TASK DESCRIPTION: Look through the data below for the line with "Status Filter: Filter" and the line with "Timing based on", then output those two and all lines in between, exactly as written.

DATASET EXCERPTS:
========
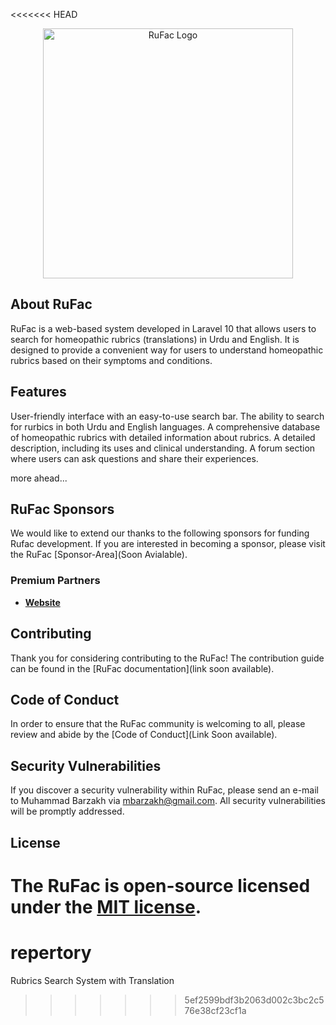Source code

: <<<<<<< HEAD
<p align="center"><a href="https://repertory.epizy.com" target="_blank"><img src="https://repertory.epizy.com/logo.svg" width="400" alt="RuFac Logo"></a></p>


## About RuFac

RuFac is a web-based system developed in Laravel 10 that allows users to search for homeopathic rubrics (translations) in Urdu and English. It is designed to provide a convenient way for users to understand homeopathic rubrics based on their symptoms and conditions.

## Features

User-friendly interface with an easy-to-use search bar.
The ability to search for rurbics in both Urdu and English languages.
A comprehensive database of homeopathic rubrics with detailed information about rubrics.
A detailed description, including its uses and clinical understanding.
A forum section where users can ask questions and share their experiences.

more ahead...

## RuFac Sponsors

We would like to extend our thanks to the following sponsors for funding Rufac development. If you are interested in becoming a sponsor, please visit the RuFac [Sponsor-Area](Soon Avialable).

### Premium Partners

- **[Website](https://repertory.epizy.com/)**

## Contributing

Thank you for considering contributing to the RuFac! The contribution guide can be found in the [RuFac documentation](link soon available).

## Code of Conduct

In order to ensure that the RuFac community is welcoming to all, please review and abide by the [Code of Conduct](Link Soon available).

## Security Vulnerabilities

If you discover a security vulnerability within RuFac, please send an e-mail to Muhammad Barzakh via [mbarzakh@gmail.com](mailto:mbarzakh@gmail.com). All security vulnerabilities will be promptly addressed.

## License

The RuFac is open-source licensed under the [MIT license](https://opensource.org/licenses/MIT).
=======
# repertory
Rubrics Search System with Translation
>>>>>>> 5ef2599bdf3b2063d002c3bc2c576e38cf23cf1a
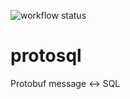 ![workflow status](https://github.com/fabregas/protosql/actions/workflows/go.yml/badge.svg)


# protosql
Protobuf message &lt;-> SQL
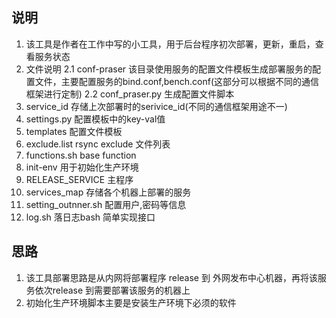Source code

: ## 说明
1. 该工具是作者在工作中写的小工具，用于后台程序初次部署，更新，重启，查看服务状态
2. 文件说明
2.1 conf-praser       该目录使用服务的配置文件模板生成部署服务的配置文件，主要配置服务的bind.conf,bench.conf(这部分可以根据不同的通信框架进行定制)
2.2 conf_praser.py    生成配置文件脚本
3. service\_id       存储上次部署时的serivice\_id(不同的通信框架用途不一)
4. settings.py       配置模板中的key-val值
5. templates         配置文件模板
6. exclude.list      rsync exclude 文件列表
7. functions.sh      base function
8. init-env          用于初始化生产环境
9. RELEASE_SERVICE   主程序
10. services_map      存储各个机器上部署的服务
11. setting_outnner.sh 配置用户,密码等信息
12. log.sh            落日志bash 简单实现接口

## 思路
1. 该工具部署思路是从内网将部署程序 release 到 外网发布中心机器，再将该服务依次release 到需要部署该服务的机器上
2. 初始化生产环境脚本主要是安装生产环境下必须的软件
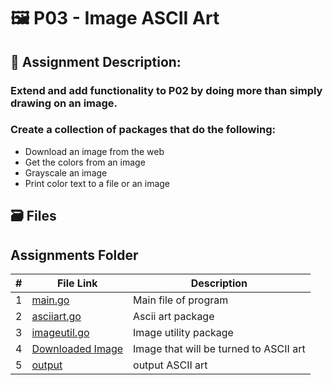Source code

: # :framed_picture: P03 - Image ASCII Art
## :bookmark_tabs: Assignment Description:
### Extend and add functionality to P02 by doing more than simply drawing on an image. 
### Create a collection of packages that do the following:
- Download an image from the web
- Get the colors from an image
- Grayscale an image
- Print color text to a file or an image

## :card_file_box: Files
##  Assignments Folder

| # | File Link | Description |
| - | -------- | ----------- | 
| 1 | [main.go](https://github.com/ACHarrison32/4143-PLC/blob/main/Assignments/P03/image-to-asciiart/cmd/main.go) | Main file of program |
| 2 | [asciiart.go]() | Ascii art package |
| 3 | [imageutil.go]() | Image utility package |
| 4 | [Downloaded Image]() | Image that will be turned to ASCII art |
| 5 | [output]() | output ASCII art | 


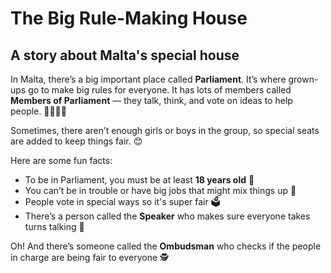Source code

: # The Big Rule-Making House

## A story about Malta's special house

In Malta, there’s a big important place called **Parliament**. It’s where grown-ups go to make big rules for everyone. It has lots of members called **Members of Parliament** — they talk, think, and vote on ideas to help people. 🧑‍⚖️👩‍🏫

Sometimes, there aren’t enough girls or boys in the group, so special seats are added to keep things fair. 😊

Here are some fun facts:

- To be in Parliament, you must be at least **18 years old** 🎂
- You can’t be in trouble or have big jobs that might mix things up 🤔
- People vote in special ways so it's super fair 🗳️
- There’s a person called the **Speaker** who makes sure everyone takes turns talking 🎤

Oh! And there’s someone called the **Ombudsman** who checks if the people in charge are being fair to everyone 🕵️
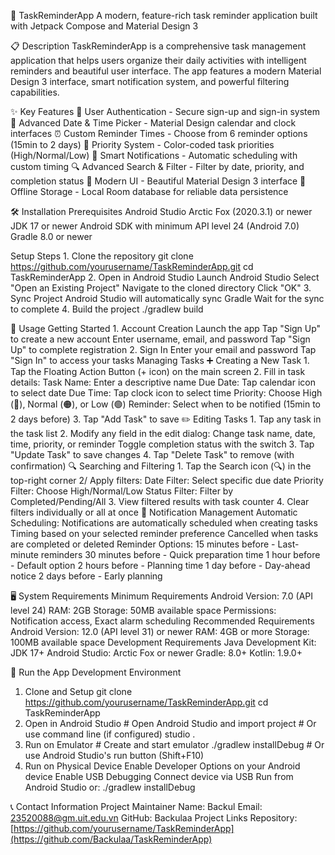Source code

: 📱 TaskReminderApp
A modern, feature-rich task reminder application built with Jetpack Compose and Material Design 3

📋 Description
TaskReminderApp is a comprehensive task management application that helps users organize their daily activities with intelligent reminders and beautiful user interface. The app features a modern Material Design 3 interface, smart notification system, and powerful filtering capabilities.

✨ Key Features
  🔐 User Authentication - Secure sign-up and sign-in system
  📅 Advanced Date & Time Picker - Material Design calendar and clock interfaces
  ⏰ Custom Reminder Times - Choose from 6 reminder options (15min to 2 days)
  🎨 Priority System - Color-coded task priorities (High/Normal/Low)
  🔔 Smart Notifications - Automatic scheduling with custom timing
  🔍 Advanced Search & Filter - Filter by date, priority, and completion status
  📱 Modern UI - Beautiful Material Design 3 interface
  💾 Offline Storage - Local Room database for reliable data persistence
  
🛠️ Installation
  Prerequisites
  Android Studio Arctic Fox (2020.3.1) or newer
  JDK 17 or newer
  Android SDK with minimum API level 24 (Android 7.0)
  Gradle 8.0 or newer
  
  Setup Steps
    1. Clone the repository
      git clone https://github.com/yourusername/TaskReminderApp.git
      cd TaskReminderApp
    2. Open in Android Studio
      Launch Android Studio
      Select "Open an Existing Project"
      Navigate to the cloned directory
      Click "OK"
    3. Sync Project
      Android Studio will automatically sync Gradle
      Wait for the sync to complete
    4. Build the project
      ./gradlew build
      
📱 Usage
  Getting Started
    1. Account Creation
      Launch the app
      Tap "Sign Up" to create a new account
      Enter username, email, and password
      Tap "Sign Up" to complete registration
    2. Sign In
      Enter your email and password
      Tap "Sign In" to access your tasks
    Managing Tasks
  ➕ Creating a New Task
    1. Tap the Floating Action Button (+ icon) on the main screen
    2. Fill in task details:
      Task Name: Enter a descriptive name
      Due Date: Tap calendar icon to select date
      Due Time: Tap clock icon to select time
      Priority: Choose High (🔴), Normal (🟠), or Low (🟢)
      Reminder: Select when to be notified (15min to 2 days before)
    3. Tap "Add Task" to save
  ✏️ Editing Tasks
    1. Tap any task in the task list
    2. Modify any field in the edit dialog:
      Change task name, date, time, priority, or reminder
      Toggle completion status with the switch
    3. Tap "Update Task" to save changes
    4. Tap "Delete Task" to remove (with confirmation)
  🔍 Searching and Filtering
    1. Tap the Search icon (🔍) in the top-right corner
    2/ Apply filters:
      Date Filter: Select specific due date
      Priority Filter: Choose High/Normal/Low
      Status Filter: Filter by Completed/Pending/All
    3. View filtered results with task counter
    4. Clear filters individually or all at once
  🔔 Notification Management
    Automatic Scheduling:
      Notifications are automatically scheduled when creating tasks
      Timing based on your selected reminder preference
      Cancelled when tasks are completed or deleted
    Reminder Options:
      15 minutes before - Last-minute reminders
      30 minutes before - Quick preparation time
      1 hour before - Default option
      2 hours before - Planning time
      1 day before - Day-ahead notice
      2 days before - Early planning
      
🖥️ System Requirements
  Minimum Requirements
    Android Version: 7.0 (API level 24)
    RAM: 2GB
    Storage: 50MB available space
    Permissions: Notification access, Exact alarm scheduling
  Recommended Requirements
    Android Version: 12.0 (API level 31) or newer
    RAM: 4GB or more
    Storage: 100MB available space
  Development Requirements
    Java Development Kit: JDK 17+
    Android Studio: Arctic Fox or newer
    Gradle: 8.0+
    Kotlin: 1.9.0+

🚀 Run the App
  Development Environment
  1. Clone and Setup
    git clone https://github.com/yourusername/TaskReminderApp.git
    cd TaskReminderApp
  2. Open in Android Studio
    # Open Android Studio and import project
    # Or use command line (if configured)
    studio .
  3. Run on Emulator
    # Create and start emulator
    ./gradlew installDebug
    # Or use Android Studio's run button (Shift+F10)
  4. Run on Physical Device
    Enable Developer Options on your Android device
    Enable USB Debugging
    Connect device via USB
    Run from Android Studio or:
    ./gradlew installDebug
     
📞 Contact Information
  Project Maintainer
  Name: Backul
  Email: 23520088@gm.uit.edu.vn
  GitHub: Backulaa
  Project Links
  Repository: [https://github.com/yourusername/TaskReminderApp](https://github.com/Backulaa/TaskReminderApp)
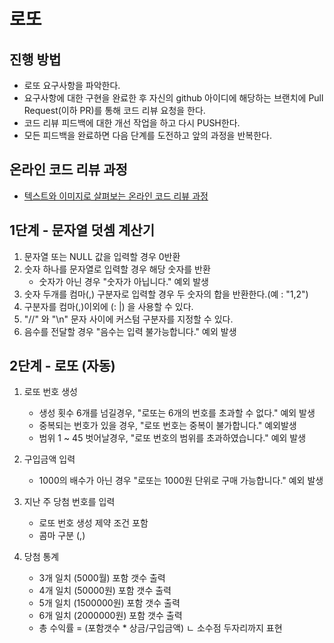 # 로또
## 진행 방법
* 로또 요구사항을 파악한다.
* 요구사항에 대한 구현을 완료한 후 자신의 github 아이디에 해당하는 브랜치에 Pull Request(이하 PR)를 통해 코드 리뷰 요청을 한다.
* 코드 리뷰 피드백에 대한 개선 작업을 하고 다시 PUSH한다.
* 모든 피드백을 완료하면 다음 단계를 도전하고 앞의 과정을 반복한다.

## 온라인 코드 리뷰 과정
* [텍스트와 이미지로 살펴보는 온라인 코드 리뷰 과정](https://github.com/next-step/nextstep-docs/tree/master/codereview)

## 1단계 - 문자열 덧셈 계산기
1. 문자열 또는 NULL 값을 입력할 경우 0반환
2. 숫자 하나를 문자열로 입력할 경우 해당 숫자를 반환
    - 숫자가 아닌 경우 "숫자가 아닙니다." 예외 발생 
3. 숫자 두개를 컴마(,) 구분자로 입력할 경우 두 숫자의 합을 반환한다.(예 : "1,2")
4. 구분자를 컴마(,)이외에 (: |) 을 사용할 수 있다.
5. "//" 와 "\n" 문자 사이에 커스텀 구분자를 지정할 수 있다.
6. 음수를 전달할 경우 "음수는 입력 불가능합니다." 예외 발생

## 2단계 - 로또 (자동)
1. 로또 번호 생성
    - 생성 횟수 6개를 넘길경우, "로또는 6개의 번호를 초과할 수 없다." 예외 발생
    - 중복되는 번호가 있을 경우, "로또 번호는 중복이 불가합니다." 예외발생
    - 범위 1 ~ 45 벗어날경우, "로또 번호의 범위를 초과하였습니다." 예외 발생

2. 구입금액 입력
    - 1000의 배수가 아닌 경우 "로또는 1000원 단위로 구매 가능합니다." 예외 발생
    
3. 지난 주 당첨 번호를 입력
    - 로또 번호 생성 제약 조건 포함
    - 콤마 구분 (,)
    
4. 당첨 통계 
    - 3개 일치 (5000월) 포함 갯수 출력
    - 4개 일치 (50000원) 포함 갯수 출력
    - 5개 일치 (1500000원) 포함 갯수 출력
    - 6개 일치 (2000000원) 포함 갯수 출력
    - 총 수익률 = (포함갯수 * 상금/구입금액) 
        ㄴ 소수점 두자리까지 표현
========
REPLY:
      Status Filter: Filter by Completed/Pending/All
    3. View filtered results with task counter
    4. Clear filters individually or all at once
  🔔 Notification Management
    Automatic Scheduling:
      Notifications are automatically scheduled when creating tasks
      Timing based on your selected reminder preference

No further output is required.